Los estilos de Cyberpunk 2077

Cyberpunk 2077 es un videojuego del que últimamente está dando que hablar más por su propia desgracia que por sus cosas buenas. Dejando aparte de que es un producto bastante fallido en lo técnico por la ingente cantidad de fallos que tiene y que la forma de llevarlo al público ha sido la peor posible, al indagar más sobre el arte creado en el mundo del juego uno puede ver que es tan detallado como para mostrar todo un espectro de personalidades y formas de vivir en los posibles futuros de la humanidad. Tanto es así que los artistas del estudio CD Projekt Red dividieron en cuatro ramas el estilo ciberpunk y las pusieron en una cronología para hacer que la historia del juego sea creíble: Kitsch, entropismo, neomilitarismo y neokitsch.

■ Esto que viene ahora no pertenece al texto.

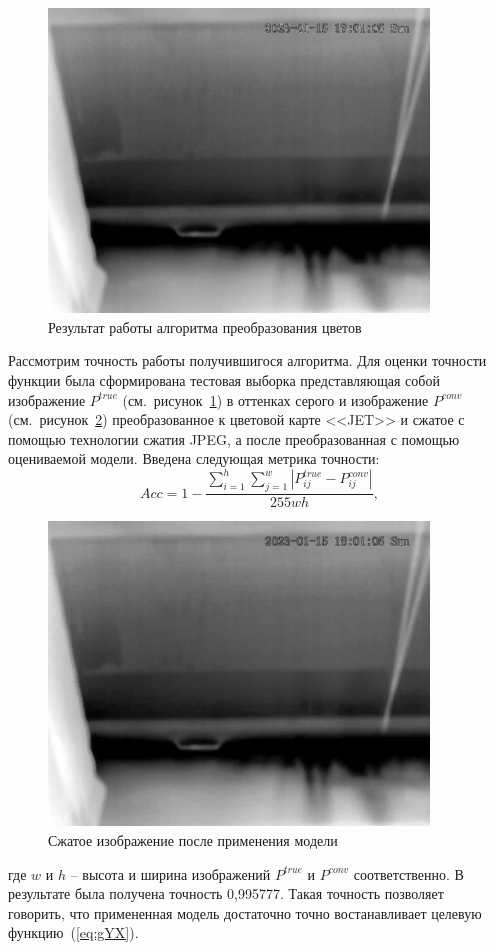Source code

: \documentclass[14pt, a4paper]{extreport}
\begin{document}
	\begin{figure}[h!]
		\centering
		\includegraphics[width = 0.9\textwidth, height = 0.475\textwidth]{image/chapter_2/gray_tep_example}
		\vspace*{-0.2cm}	
		\caption{Результат работы алгоритма преобразования цветов}
		\label{fig:grey1}
		\vspace*{0.4cm}
	\end{figure}
	Рассмотрим точность работы получившигося алгоритма. Для оценки точности функции была сформирована тестовая выборка представляющая собой изображение $P^{true}$ (см.~рисунок~\ref{fig:grey1}) в оттенках серого и изображение $P^{conv}$ (см.~рисунок~\ref{fig:grey2}) преобразованное к цветовой карте <<JET>> и сжатое с помощью технологии сжатия JPEG, а после преобразованная с помощью оцениваемой модели. Введена следующая метрика точности:
	\begin{equation}
		Acc = 1 - \frac{\sum\limits_{i=1}^h \sum\limits_{j=1}^w |P^{true}_{ij} - P^{conv}_{ij}|}{255wh},
		\label{eq:flanaccuracy}
	\end{equation}
	\begin{figure}[h!]
		\centering
		\includegraphics[width = 0.9\textwidth, height = 0.475\textwidth]{image/chapter_2/grey2}
		\vspace*{-0.2cm}
		\caption{Сжатое изображение после применения модели}
		\label{fig:grey2}
	\end{figure}
	где $w$ и $h$ -- высота и ширина изображений $P^{true}$ и $P^{conv}$ соответственно. В результате была получена точность 0,995777. Такая точность позволяет \\ говорить, что примененная модель достаточно точно востанавливает целевую функцию~(\ref{eq:gYX}).
	
\end{document}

Línea temporal de los estilos artísticos en Cyberpunk 2077, CD Projekt Red

Es bastante interesante porque no solo es parte de un videojuego: es un buen desglose de las diferentes formas con las que hemos imaginado el futuro de nuestro mundo en las historias de ciencia-ficción desde hace cuarenta años hasta nuestros días. Estas historias no contienen uno sólo de los siguientes estilos, sino que se entrelazan o incluso se llegan a enfrentar formando el tejido de la narración.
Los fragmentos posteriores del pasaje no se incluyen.